ACTION ITEM: Drop the pictures and restate the rest of the listing word for word.

SOURCE RECORDS:
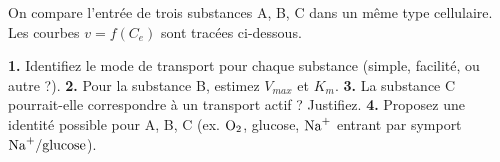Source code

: \documentclass[11pt]{article}
\begin{document}
\begin{exercice}
On compare l'entrée de trois substances A, B, C dans un même type cellulaire. Les courbes $v = f(C_e)$ sont tracées ci-dessous.
\begin{center}
\end{center}
\textbf{1.} Identifiez le mode de transport pour chaque substance (simple, facilité, ou autre ?).
\textbf{2.} Pour la substance B, estimez $V_{max}$ et $K_m$.
\textbf{3.} La substance C pourrait-elle correspondre à un transport actif ? Justifiez.
\textbf{4.} Proposez une identité possible pour A, B, C (ex. $\ce{O2}$, glucose, $\ce{Na+}$ entrant par symport $\ce{Na+/glucose}$).
\end{exercice}
\end{document}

RESULT:
Source code

: \documentclass[11pt]{article}
\begin{document}
\begin{exercice}
On compare l'entrée de trois substances A, B, C dans un même type cellulaire. Les courbes $v = f(C_e)$ sont tracées ci-dessous.
\begin{center}
\end{center}
\textbf{1.} Identifiez le mode de transport pour chaque substance (simple, facilité, ou autre ?).
\textbf{2.} Pour la substance B, estimez $V_{max}$ et $K_m$.
\textbf{3.} La substance C pourrait-elle correspondre à un transport actif ? Justifiez.
\textbf{4.} Proposez une identité possible pour A, B, C (ex. $\ce{O2}$, glucose, $\ce{Na+}$ entrant par symport $\ce{Na+/glucose}$).
\end{exercice}
\end{document}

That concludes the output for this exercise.